ASSIGNED TASK = For this exercise, the lines from the one with "python skascii2gtiff.py ./path/to/my-href.ascii" through the final line of the data below are to be transcribed exactly, and pictures are to be skipped.
--- EXERCISE MATERIAL Enclosed Below ---
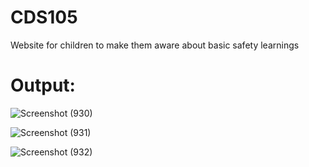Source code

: # CDS105
Website for children to make them aware about basic safety learnings
# Output:
![Screenshot (930)](https://github.com/user-attachments/assets/21e7991b-a4da-43c0-a830-85333b8db64e)

![Screenshot (931)](https://github.com/user-attachments/assets/557b40af-339d-48c2-abcc-669ac3b8e71f)

![Screenshot (932)](https://github.com/user-attachments/assets/a4282dba-535c-4856-8093-95b76c51ea5a)
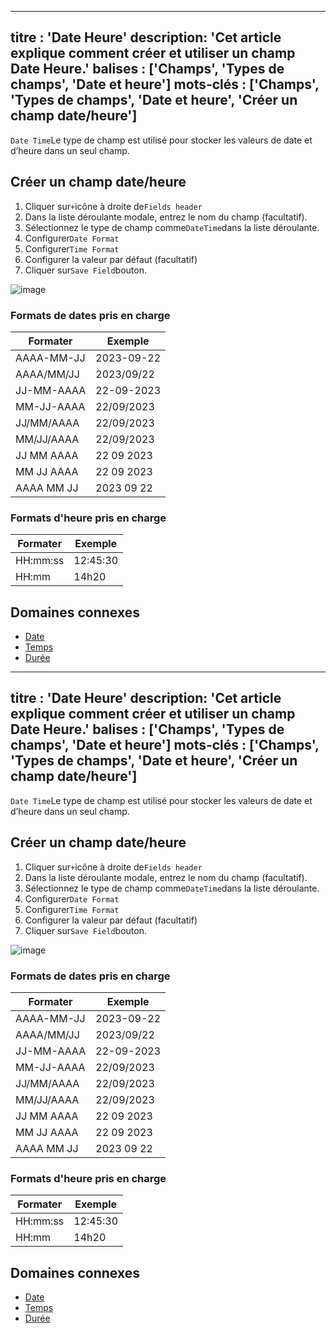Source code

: ***

titre : 'Date Heure'
description: 'Cet article explique comment créer et utiliser un champ Date Heure.'
balises : \['Champs', 'Types de champs', 'Date et heure']
mots-clés : \['Champs', 'Types de champs', 'Date et heure', 'Créer un champ date/heure']
----------------------------------------------------------------------------------------

`Date Time`Le type de champ est utilisé pour stocker les valeurs de date et d’heure dans un seul champ.

## Créer un champ date/heure

1. Cliquer sur`+`icône à droite de`Fields header`
2. Dans la liste déroulante modale, entrez le nom du champ (facultatif).
3. Sélectionnez le type de champ comme`DateTime`dans la liste déroulante.
4. Configurer`Date Format`
5. Configurer`Time Format`
6. Configurer la valeur par défaut (facultatif)
7. Cliquer sur`Save Field`bouton.

![image](/img/v2/fields/types/datetime.png)

### Formats de dates pris en charge

| Formater | Exemple |
|--------------|--------------|
| AAAA-MM-JJ | 2023-09-22 |
| AAAA/MM/JJ | 2023/09/22 |
| JJ-MM-AAAA | 22-09-2023 |
| MM-JJ-AAAA | 22/09/2023 |
| JJ/MM/AAAA | 22/09/2023 |
| MM/JJ/AAAA | 22/09/2023 |
| JJ MM AAAA | 22 09 2023 |
| MM JJ AAAA | 22 09 2023 |
| AAAA MM JJ | 2023 09 22 |

### Formats d'heure pris en charge

| Formater | Exemple |
|---------------|------------|
| HH:mm:ss | 12:45:30 |
| HH:mm | 14h20 |

## Domaines connexes

* [Date](020.date.md)
* [Temps](030.time.md)
* [Durée](040.duration.md)
***

titre : 'Date Heure'
description: 'Cet article explique comment créer et utiliser un champ Date Heure.'
balises : \['Champs', 'Types de champs', 'Date et heure']
mots-clés : \['Champs', 'Types de champs', 'Date et heure', 'Créer un champ date/heure']
----------------------------------------------------------------------------------------

`Date Time`Le type de champ est utilisé pour stocker les valeurs de date et d’heure dans un seul champ.

## Créer un champ date/heure

1. Cliquer sur`+`icône à droite de`Fields header`
2. Dans la liste déroulante modale, entrez le nom du champ (facultatif).
3. Sélectionnez le type de champ comme`DateTime`dans la liste déroulante.
4. Configurer`Date Format`
5. Configurer`Time Format`
6. Configurer la valeur par défaut (facultatif)
7. Cliquer sur`Save Field`bouton.

![image](/img/v2/fields/types/datetime.png)

### Formats de dates pris en charge

| Formater | Exemple |
|--------------|--------------|
| AAAA-MM-JJ | 2023-09-22 |
| AAAA/MM/JJ | 2023/09/22 |
| JJ-MM-AAAA | 22-09-2023 |
| MM-JJ-AAAA | 22/09/2023 |
| JJ/MM/AAAA | 22/09/2023 |
| MM/JJ/AAAA | 22/09/2023 |
| JJ MM AAAA | 22 09 2023 |
| MM JJ AAAA | 22 09 2023 |
| AAAA MM JJ | 2023 09 22 |

### Formats d'heure pris en charge

| Formater | Exemple |
|---------------|------------|
| HH:mm:ss | 12:45:30 |
| HH:mm | 14h20 |

## Domaines connexes

* [Date](020.date.md)
* [Temps](030.time.md)
* [Durée](040.duration.md)
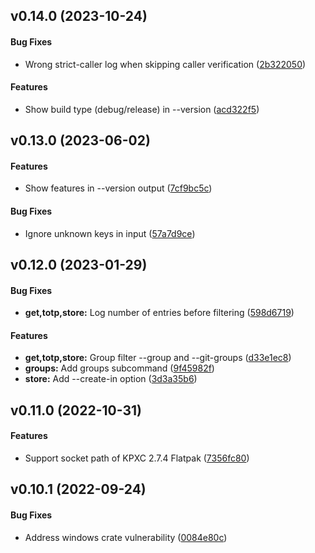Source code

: <a name="v0.14.0"></a>
## v0.14.0 (2023-10-24)


#### Bug Fixes

*   Wrong strict-caller log when skipping caller verification ([2b322050](https://github.com/Frederick888/git-credential-keepassxc/commit/2b322050bd29b5ce4a39462c1285fda14953240a))

#### Features

*   Show build type (debug/release) in --version ([acd322f5](https://github.com/Frederick888/git-credential-keepassxc/commit/acd322f5b491478ffeae320349ef78dac8e21662))



<a name="v0.13.0"></a>
## v0.13.0 (2023-06-02)


#### Features

*   Show features in --version output ([7cf9bc5c](https://github.com/Frederick888/git-credential-keepassxc/commit/7cf9bc5ca73132c7f84f7586fa5a43232db78c29))

#### Bug Fixes

*   Ignore unknown keys in input ([57a7d9ce](https://github.com/Frederick888/git-credential-keepassxc/commit/57a7d9ce269cb3f06ef2f6e7448edf9af9b21afb))



<a name="v0.12.0"></a>
## v0.12.0 (2023-01-29)


#### Bug Fixes

* **get,totp,store:**  Log number of entries before filtering ([598d6719](https://github.com/Frederick888/git-credential-keepassxc/commit/598d671940a438db8532633f20eda4afce7b6e4a))

#### Features

* **get,totp,store:**  Group filter --group and --git-groups ([d33e1ec8](https://github.com/Frederick888/git-credential-keepassxc/commit/d33e1ec8e627d24a52dee85e939b40d0c43c4967))
* **groups:**  Add groups subcommand ([9f45982f](https://github.com/Frederick888/git-credential-keepassxc/commit/9f45982ff2cc7a43cb8fd02a05617297721423ed))
* **store:**  Add --create-in option ([3d3a35b6](https://github.com/Frederick888/git-credential-keepassxc/commit/3d3a35b6169af94d850177bbb009694d597d0ac5))



<a name="v0.11.0"></a>
## v0.11.0 (2022-10-31)


#### Features

*   Support socket path of KPXC 2.7.4 Flatpak ([7356fc80](https://github.com/Frederick888/git-credential-keepassxc/commit/7356fc8021bae1596b41105209dee86c44783a9a))



<a name="v0.10.1"></a>
## v0.10.1 (2022-09-24)


#### Bug Fixes

*   Address windows crate vulnerability ([0084e80c](https://github.com/Frederick888/git-credential-keepassxc/commit/0084e80cc8a65355f7190eb07b0f2431a1fe7381))
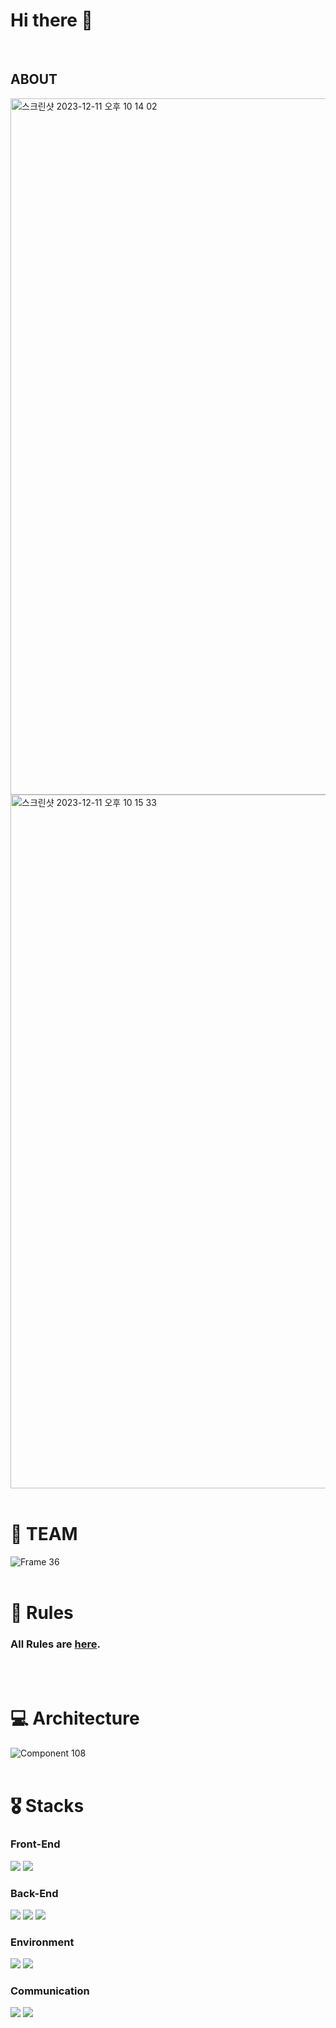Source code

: # Hi there 👋
<br>

## ABOUT
<img width="1114" alt="스크린샷 2023-12-11 오후 10 14 02" src="https://github.com/SOCDOC-CAU/.github/assets/80440429/174bb82c-4c17-40d9-9af1-8d9ad7a9f9a4">
<img width="1110" alt="스크린샷 2023-12-11 오후 10 15 33" src="https://github.com/SOCDOC-CAU/.github/assets/80440429/e16067db-4813-430e-909b-b8b9b4b723a4">

<br>
<br>

# 🐥 TEAM
![Frame 36](https://github.com/SOCDOC-CAU/.github/assets/80440429/69fb11b3-a775-4802-805b-41118e5eb2ef)
<br>
<br>

# 🤝 Rules
### All Rules are [here](./Rules.md).
<br>
<br>


# 💻 Architecture
![Component 108](https://github.com/SOCDOC-CAU/.github/assets/80440429/b043d064-7fd0-4d99-a576-24142381699b)
<br>
<br>


# 🎖️ Stacks 
### Front-End
<img src="https://img.shields.io/badge/flutter-02569B?style=for-the-badge&logo=flutter&logoColor=white"> <img src="https://img.shields.io/badge/dart-0175C2?style=for-the-badge&logo=flutter&logoColor=white">

### Back-End
<img src="https://img.shields.io/badge/springboot-6DB33F?style=for-the-badge&logo=springboot&logoColor=white"> <img src="https://img.shields.io/badge/IntelliJ IDEA-000000?style=for-the-badge&logo=IntelliJ IDEA&logoColor=white"> <img src="https://img.shields.io/badge/firebase-FFCA28?style=for-the-badge&logo=firebase&logoColor=white">

### Environment
 <img src="https://img.shields.io/badge/Git-F05032?style=for-the-badge&logo=Git&logoColor=white"> <img src="https://img.shields.io/badge/Github-181717?style=for-the-badge&logo=Github&logoColor=white">

### Communication
<img src="https://img.shields.io/badge/Notion-000000?style=for-the-badge&logo=Notion&logoColor=white"> <img src="https://img.shields.io/badge/Google Meet-00897B?style=for-the-badge&logo=Google Meet&logoColor=white">

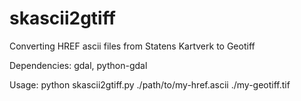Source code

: # skascii2gtiff

Converting HREF ascii files from Statens Kartverk to Geotiff

Dependencies:
gdal, python-gdal

Usage:
python skascii2gtiff.py ./path/to/my-href.ascii ./my-geotiff.tif
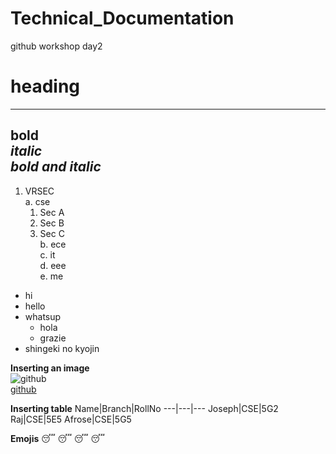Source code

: # Technical_Documentation
github workshop day2
# heading
-----------------------------------------------------------------------
**bold**  
*italic*  
***bold and italic***
-----------------------------------------------------------------------
1. VRSEC  
  a. cse  
      1. Sec A  
      2. Sec B  
      3. Sec C  
  b. ece  
  c. it  
  d. eee  
  e. me  

* hi
* hello
* whatsup
    - hola
    - grazie
* shingeki no kyojin

**Inserting an image**  
![github](https://miro.medium.com/max/719/1*WaaXnUvhvrswhBJSw4YTuQ.png)  
[github](https://miro.medium.com/max/719/1*WaaXnUvhvrswhBJSw4YTuQ.png)  

**Inserting table**
Name|Branch|RollNo
---|---|---
Joseph|CSE|5G2
Raj|CSE|5E5
Afrose|CSE|5G5

**Emojis**
:sleeping:
:sleeping:
:sleeping:
:sleeping:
--- End of Enclosed EXERCISE MATERIAL ---
PROBLEM SOLUTION =
python skascii2gtiff.py ./path/to/my-href.ascii ./my-geotiff.tif
Source code

: # Technical_Documentation
github workshop day2
# heading
-----------------------------------------------------------------------
**bold**  
*italic*  
***bold and italic***
-----------------------------------------------------------------------
1. VRSEC  
  a. cse  
      1. Sec A  
      2. Sec B  
      3. Sec C  
  b. ece  
  c. it  
  d. eee  
  e. me  

* hi
* hello
* whatsup
    - hola
    - grazie
* shingeki no kyojin

**Inserting an image**  
![github](https://miro.medium.com/max/719/1*WaaXnUvhvrswhBJSw4YTuQ.png)  
[github](https://miro.medium.com/max/719/1*WaaXnUvhvrswhBJSw4YTuQ.png)  

**Inserting table**
Name|Branch|RollNo
---|---|---
Joseph|CSE|5G2
Raj|CSE|5E5
Afrose|CSE|5G5

**Emojis**
:sleeping:
:sleeping:
:sleeping:
:sleeping:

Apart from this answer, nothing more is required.